La sabiduría no sólo ilumina el corazón para las grandes decisiones, sino que, además, lo mantiene despierto, siempre en espera de lo más importante. De ese modo, la sabiduría evita que el corazón sucumba en la tibieza, la indiferencia, la mediocridad o el apego a las cosas del mundo que empolvan el corazón, haciendo que se olvide de los bienes más sublimes.

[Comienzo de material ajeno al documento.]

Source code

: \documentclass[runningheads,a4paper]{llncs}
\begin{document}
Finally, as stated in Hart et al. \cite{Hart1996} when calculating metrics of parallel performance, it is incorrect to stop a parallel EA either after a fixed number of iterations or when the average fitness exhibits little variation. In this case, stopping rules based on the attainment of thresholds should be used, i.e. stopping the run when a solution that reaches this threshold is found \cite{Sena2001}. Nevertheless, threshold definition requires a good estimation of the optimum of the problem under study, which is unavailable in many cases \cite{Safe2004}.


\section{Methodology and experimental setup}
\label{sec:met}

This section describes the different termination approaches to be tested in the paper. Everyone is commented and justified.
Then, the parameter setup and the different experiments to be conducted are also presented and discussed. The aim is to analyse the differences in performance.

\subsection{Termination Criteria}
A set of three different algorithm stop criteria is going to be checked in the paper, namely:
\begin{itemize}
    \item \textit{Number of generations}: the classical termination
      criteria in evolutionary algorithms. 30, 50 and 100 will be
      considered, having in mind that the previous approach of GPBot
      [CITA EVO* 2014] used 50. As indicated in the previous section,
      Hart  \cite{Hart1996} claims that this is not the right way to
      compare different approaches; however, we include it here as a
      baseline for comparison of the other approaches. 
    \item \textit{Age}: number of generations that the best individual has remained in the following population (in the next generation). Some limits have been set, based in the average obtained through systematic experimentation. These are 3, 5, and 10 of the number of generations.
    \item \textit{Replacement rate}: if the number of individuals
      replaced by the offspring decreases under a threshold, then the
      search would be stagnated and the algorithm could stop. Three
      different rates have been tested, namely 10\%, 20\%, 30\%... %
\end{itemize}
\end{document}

Si hacemos una encuesta para preguntar quién quiere ser amigo de Dios, sin duda la mayoría dirá que sí lo desea; pero si hacemos otra para medir quienes viven sustentando su vida en la sabiduría que viene del evangelio, posiblemente los resultados no sean tan favorables. Así pasó con las doncellas de la parábola del evangelio y así pasa con la humanidad; la mayoría queremos estar en la fiesta, pero no todos tomamos la sabiduría como camino de vida. El dinero, la fama, el poder, el placer, etc., aquí se quedan. Lo que mejor nos puede acompañar en el peregrinar de esta vida y en el tránsito final es la buena amistad que tengamos con Dios y el modo de apoyarnos en su sabiduría.
“Señor, tú eres mi Dios, a ti te busco, de ti sedienta está mi alma” (Ps. 62).